(Saved data entries)
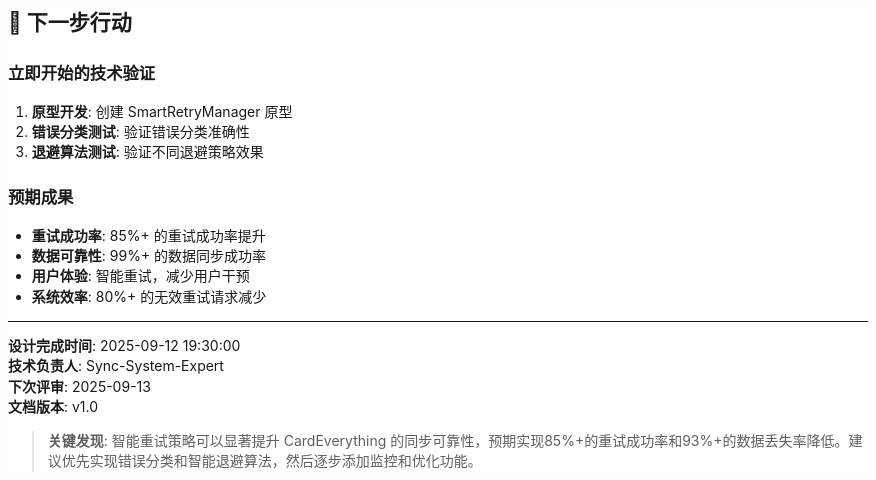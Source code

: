 ## 🔄 下一步行动

### 立即开始的技术验证
1. **原型开发**: 创建 SmartRetryManager 原型
2. **错误分类测试**: 验证错误分类准确性
3. **退避算法测试**: 验证不同退避策略效果

### 预期成果
- **重试成功率**: 85%+ 的重试成功率提升
- **数据可靠性**: 99%+ 的数据同步成功率
- **用户体验**: 智能重试，减少用户干预
- **系统效率**: 80%+ 的无效重试请求减少

---

**设计完成时间**: 2025-09-12 19:30:00  
**技术负责人**: Sync-System-Expert  
**下次评审**: 2025-09-13  
**文档版本**: v1.0

> **关键发现**: 智能重试策略可以显著提升 CardEverything 的同步可靠性，预期实现85%+的重试成功率和93%+的数据丢失率降低。建议优先实现错误分类和智能退避算法，然后逐步添加监控和优化功能。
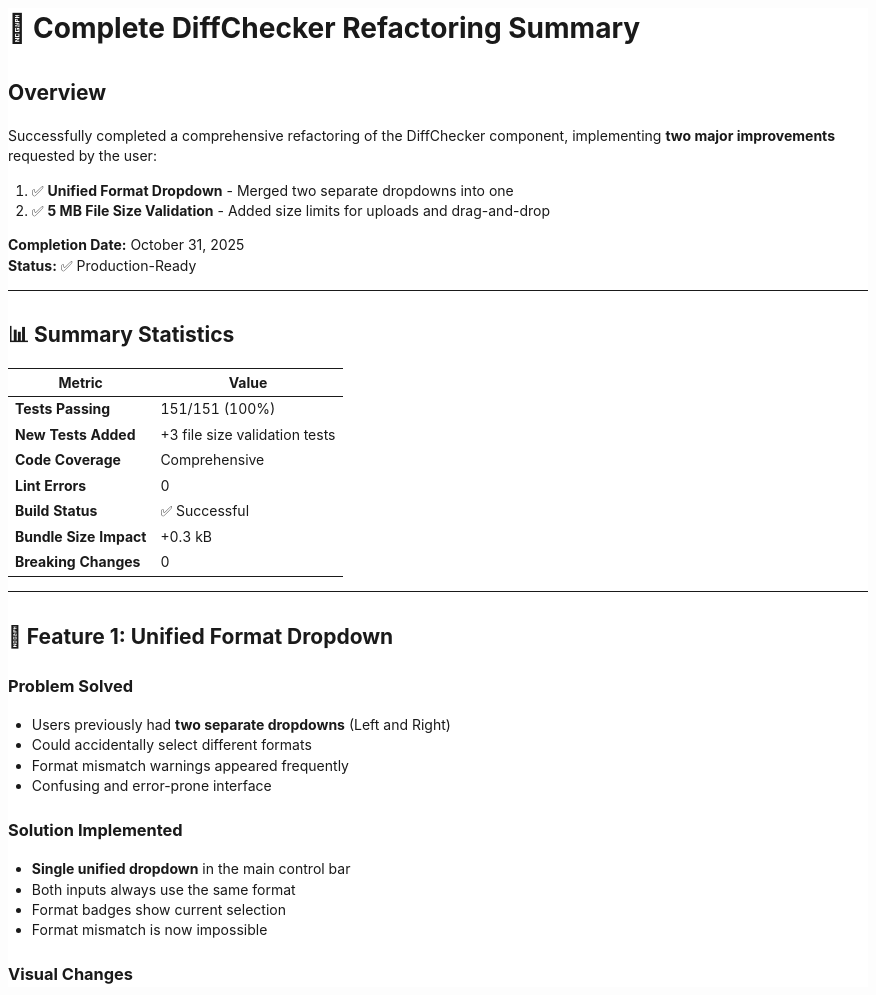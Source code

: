 # 🚀 Complete DiffChecker Refactoring Summary

## Overview
Successfully completed a comprehensive refactoring of the DiffChecker component, implementing **two major improvements** requested by the user:

1. ✅ **Unified Format Dropdown** - Merged two separate dropdowns into one
2. ✅ **5 MB File Size Validation** - Added size limits for uploads and drag-and-drop

**Completion Date:** October 31, 2025  
**Status:** ✅ Production-Ready

---

## 📊 Summary Statistics

| Metric | Value |
|--------|-------|
| **Tests Passing** | 151/151 (100%) |
| **New Tests Added** | +3 file size validation tests |
| **Code Coverage** | Comprehensive |
| **Lint Errors** | 0 |
| **Build Status** | ✅ Successful |
| **Bundle Size Impact** | +0.3 kB |
| **Breaking Changes** | 0 |

---

## 🎯 Feature 1: Unified Format Dropdown

### Problem Solved
- Users previously had **two separate dropdowns** (Left and Right)
- Could accidentally select different formats
- Format mismatch warnings appeared frequently
- Confusing and error-prone interface

### Solution Implemented
- **Single unified dropdown** in the main control bar
- Both inputs always use the same format
- Format badges show current selection
- Format mismatch is now impossible

### Visual Changes
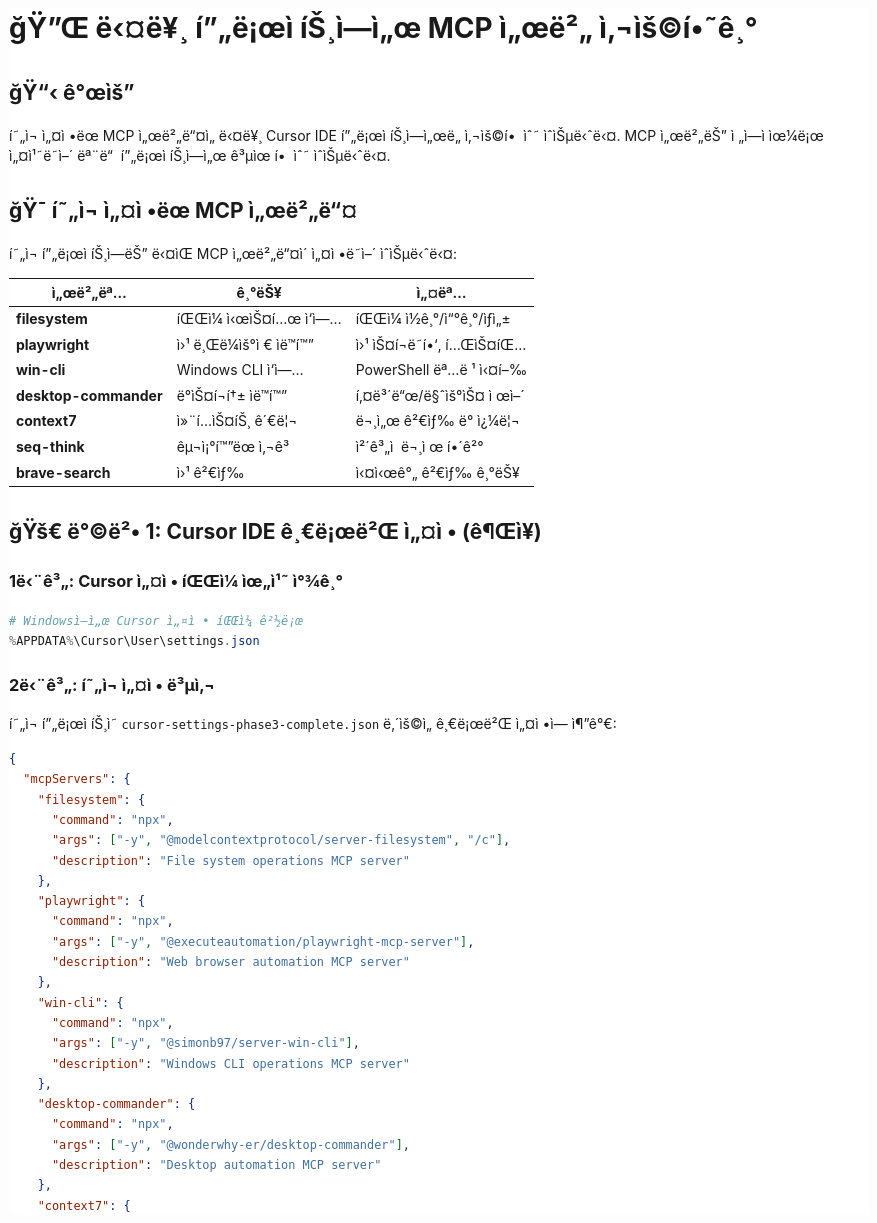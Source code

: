 # ğŸ”Œ ë‹¤ë¥¸ í”„ë¡œì íŠ¸ì—ì„œ MCP ì„œë²„ ì‚¬ìš©í•˜ê¸°

## ğŸ“‹ ê°œìš”

í˜„ì¬ ì„¤ì •ëœ MCP ì„œë²„ë“¤ì„ ë‹¤ë¥¸ Cursor IDE í”„ë¡œì íŠ¸ì—ì„œë„ ì‚¬ìš©í•  ìˆ˜ ìˆìŠµë‹ˆë‹¤. MCP ì„œë²„ëŠ” ì „ì—­ì ìœ¼ë¡œ ì„¤ì¹˜ë˜ì–´ ëª¨ë“  í”„ë¡œì íŠ¸ì—ì„œ ê³µìœ í•  ìˆ˜ ìˆìŠµë‹ˆë‹¤.

## ğŸ¯ í˜„ì¬ ì„¤ì •ëœ MCP ì„œë²„ë“¤

í˜„ì¬ í”„ë¡œì íŠ¸ì—ëŠ” ë‹¤ìŒ MCP ì„œë²„ë“¤ì´ ì„¤ì •ë˜ì–´ ìˆìŠµë‹ˆë‹¤:

| ì„œë²„ëª… | ê¸°ëŠ¥ | ì„¤ëª… |
|-------|------|------|
| **filesystem** | íŒŒì¼ ì‹œìŠ¤í…œ ì‘ì—… | íŒŒì¼ ì½ê¸°/ì“°ê¸°/ìƒì„± |
| **playwright** | ì›¹ ë¸Œë¼ìš°ì € ìë™í™” | ì›¹ ìŠ¤í¬ë˜í•‘, í…ŒìŠ¤íŒ… |
| **win-cli** | Windows CLI ì‘ì—… | PowerShell ëª…ë ¹ ì‹¤í–‰ |
| **desktop-commander** | ë°ìŠ¤í¬í†± ìë™í™” | í‚¤ë³´ë“œ/ë§ˆìš°ìŠ¤ ì œì–´ |
| **context7** | ì»¨í…ìŠ¤íŠ¸ ê´€ë¦¬ | ë¬¸ì„œ ê²€ìƒ‰ ë° ì¿¼ë¦¬ |
| **seq-think** | êµ¬ì¡°í™”ëœ ì‚¬ê³  | ì²´ê³„ì  ë¬¸ì œ í•´ê²° |
| **brave-search** | ì›¹ ê²€ìƒ‰ | ì‹¤ì‹œê°„ ê²€ìƒ‰ ê¸°ëŠ¥ |

## ğŸš€ ë°©ë²• 1: Cursor IDE ê¸€ë¡œë²Œ ì„¤ì • (ê¶Œì¥)

### 1ë‹¨ê³„: Cursor ì„¤ì • íŒŒì¼ ìœ„ì¹˜ ì°¾ê¸°

```powershell
# Windowsì—ì„œ Cursor ì„¤ì • íŒŒì¼ ê²½ë¡œ
%APPDATA%\Cursor\User\settings.json
```

### 2ë‹¨ê³„: í˜„ì¬ ì„¤ì • ë³µì‚¬

í˜„ì¬ í”„ë¡œì íŠ¸ì˜ `cursor-settings-phase3-complete.json` ë‚´ìš©ì„ ê¸€ë¡œë²Œ ì„¤ì •ì— ì¶”ê°€:

```json
{
  "mcpServers": {
    "filesystem": {
      "command": "npx",
      "args": ["-y", "@modelcontextprotocol/server-filesystem", "/c"],
      "description": "File system operations MCP server"
    },
    "playwright": {
      "command": "npx", 
      "args": ["-y", "@executeautomation/playwright-mcp-server"],
      "description": "Web browser automation MCP server"
    },
    "win-cli": {
      "command": "npx",
      "args": ["-y", "@simonb97/server-win-cli"],
      "description": "Windows CLI operations MCP server"
    },
    "desktop-commander": {
      "command": "npx",
      "args": ["-y", "@wonderwhy-er/desktop-commander"],
      "description": "Desktop automation MCP server"
    },
    "context7": {
```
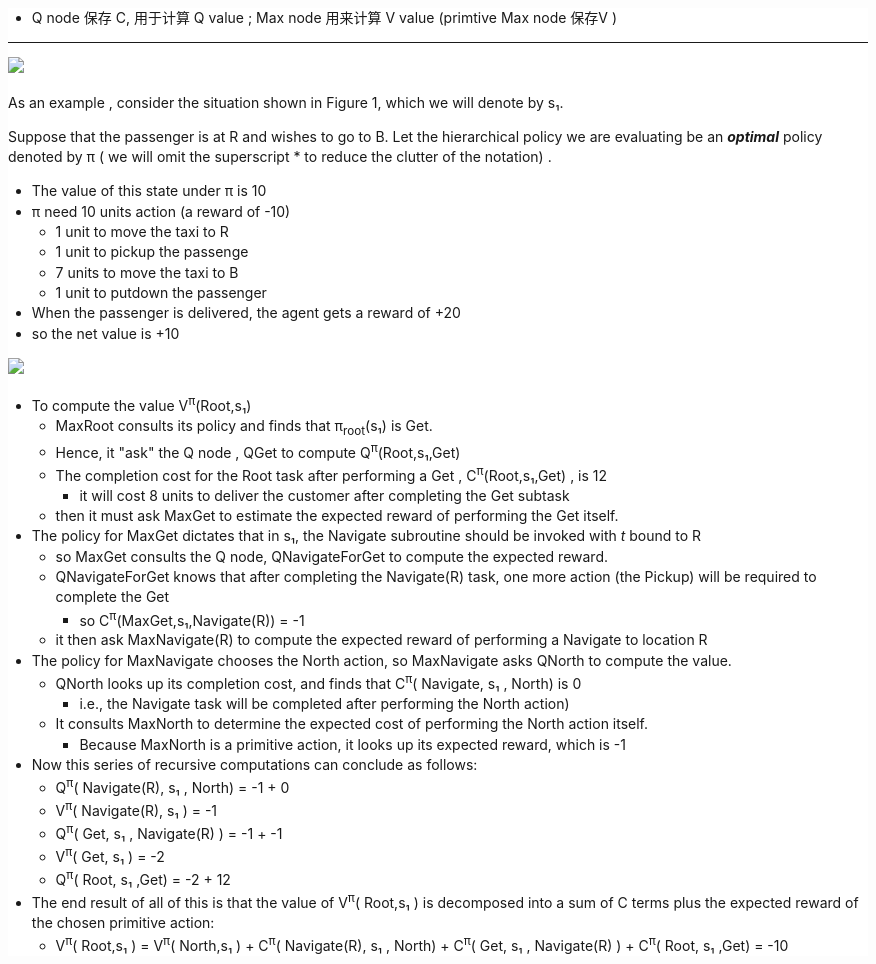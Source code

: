 - Q node 保存 C, 用于计算 Q value ; Max node 用来计算 V value (primtive Max node 保存V )

----

 ![][1] 

As an example , consider the situation shown in Figure 1, which we will denote by s₁.

Suppose that the passenger is at R and wishes to go to B. Let the hierarchical policy we are evaluating be an ***optimal*** policy denoted by π ( we will omit the superscript \* to reduce the clutter of the notation) . 

- The value of this state under π is 10
- π need 10 units action  (a reward of -10)
    - 1 unit to move the taxi to R
    - 1 unit to pickup the passenge
    - 7 units to move the taxi to B
    - 1 unit to putdown the passenger
- When the passenger is delivered, the agent gets a reward of +20
- so the net value is +10

![](../imgs/maxq_taxi_fig4.png)

- To compute the value V<sup>π</sup>(Root,s₁)  
    - MaxRoot consults its policy and finds that π<sub>root</sub>(s₁) is Get.
    - Hence, it "ask" the Q node , QGet to compute Q<sup>π</sup>(Root,s₁,Get) 
    - The completion cost for the Root task after performing a Get , C<sup>π</sup>(Root,s₁,Get)  , is 12
        - it will cost 8 units to deliver the customer after completing the Get subtask
    - then it must ask MaxGet to estimate the expected reward of performing the Get itself.
- The policy for MaxGet dictates that in s₁, the Navigate subroutine should be invoked with *t* bound to R 
    - so MaxGet consults the Q node, QNavigateForGet to compute the expected reward.
    - QNavigateForGet knows that after completing the Navigate(R) task, one more action (the Pickup) will be required to complete the Get
        - so C<sup>π</sup>(MaxGet,s₁,Navigate(R)) = -1
    - it then ask MaxNavigate(R) to compute the expected reward of performing a Navigate to location R
- The policy for MaxNavigate chooses the North action, so MaxNavigate asks QNorth to compute the value.
    - QNorth looks up its completion cost, and finds that C<sup>π</sup>( Navigate, s₁ , North) is 0
        - i.e., the Navigate task will be completed after performing the North action)
    - It consults MaxNorth to determine the expected cost of performing the North action itself.
        - Because MaxNorth is a primitive action, it looks up its expected reward, which is -1
- Now this series of recursive computations can conclude as follows:  
    - Q<sup>π</sup>( Navigate(R), s₁ , North) = -1 + 0
    - V<sup>π</sup>( Navigate(R), s₁ ) = -1
    - Q<sup>π</sup>( Get, s₁ , Navigate(R) ) = -1 + -1
    - V<sup>π</sup>( Get, s₁ ) = -2
    - Q<sup>π</sup>( Root, s₁ ,Get) = -2 + 12
- The end result of all of this is that the value of V<sup>π</sup>( Root,s₁ ) is decomposed into a sum of C terms plus the expected reward of the chosen primitive action:
    - V<sup>π</sup>( Root,s₁ ) = V<sup>π</sup>( North,s₁ ) + C<sup>π</sup>( Navigate(R), s₁ , North) + C<sup>π</sup>( Get, s₁ , Navigate(R) ) + C<sup>π</sup>( Root, s₁ ,Get) = -10


 [1]: ../imgs/maxq_taxi_fig1.png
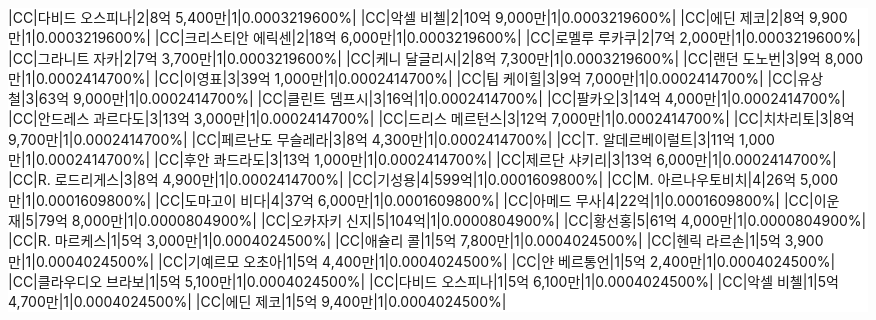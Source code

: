 |CC|다비드 오스피나|2|8억 5,400만|1|0.0003219600%|
|CC|악셀 비첼|2|10억 9,000만|1|0.0003219600%|
|CC|에딘 제코|2|8억 9,900만|1|0.0003219600%|
|CC|크리스티안 에릭센|2|18억 6,000만|1|0.0003219600%|
|CC|로멜루 루카쿠|2|7억 2,000만|1|0.0003219600%|
|CC|그라니트 자카|2|7억 3,700만|1|0.0003219600%|
|CC|케니 달글리시|2|8억 7,300만|1|0.0003219600%|
|CC|랜던 도노번|3|9억 8,000만|1|0.0002414700%|
|CC|이영표|3|39억 1,000만|1|0.0002414700%|
|CC|팀 케이힐|3|9억 7,000만|1|0.0002414700%|
|CC|유상철|3|63억 9,000만|1|0.0002414700%|
|CC|클린트 뎀프시|3|16억|1|0.0002414700%|
|CC|팔카오|3|14억 4,000만|1|0.0002414700%|
|CC|안드레스 과르다도|3|13억 3,000만|1|0.0002414700%|
|CC|드리스 메르턴스|3|12억 7,000만|1|0.0002414700%|
|CC|치차리토|3|8억 9,700만|1|0.0002414700%|
|CC|페르난도 무슬레라|3|8억 4,300만|1|0.0002414700%|
|CC|T. 알데르베이럴트|3|11억 1,000만|1|0.0002414700%|
|CC|후안 콰드라도|3|13억 1,000만|1|0.0002414700%|
|CC|제르단 샤키리|3|13억 6,000만|1|0.0002414700%|
|CC|R. 로드리게스|3|8억 4,900만|1|0.0002414700%|
|CC|기성용|4|599억|1|0.0001609800%|
|CC|M. 아르나우토비치|4|26억 5,000만|1|0.0001609800%|
|CC|도마고이 비다|4|37억 6,000만|1|0.0001609800%|
|CC|아메드 무사|4|22억|1|0.0001609800%|
|CC|이운재|5|79억 8,000만|1|0.0000804900%|
|CC|오카자키 신지|5|104억|1|0.0000804900%|
|CC|황선홍|5|61억 4,000만|1|0.0000804900%|
|CC|R. 마르케스|1|5억 3,000만|1|0.0004024500%|
|CC|애슐리 콜|1|5억 7,800만|1|0.0004024500%|
|CC|헨릭 라르손|1|5억 3,900만|1|0.0004024500%|
|CC|기예르모 오초아|1|5억 4,400만|1|0.0004024500%|
|CC|얀 베르통언|1|5억 2,400만|1|0.0004024500%|
|CC|클라우디오 브라보|1|5억 5,100만|1|0.0004024500%|
|CC|다비드 오스피나|1|5억 6,100만|1|0.0004024500%|
|CC|악셀 비첼|1|5억 4,700만|1|0.0004024500%|
|CC|에딘 제코|1|5억 9,400만|1|0.0004024500%|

WORK REQUEST » Bring together all lines in the records where the word "오스피나" is found.

WRITTEN ANSWER »
: |CC|다비드 오스피나|2|8억 5,400만|1|0.0003219600%|
|CC|다비드 오스피나|1|5억 6,100만|1|0.0004024500%|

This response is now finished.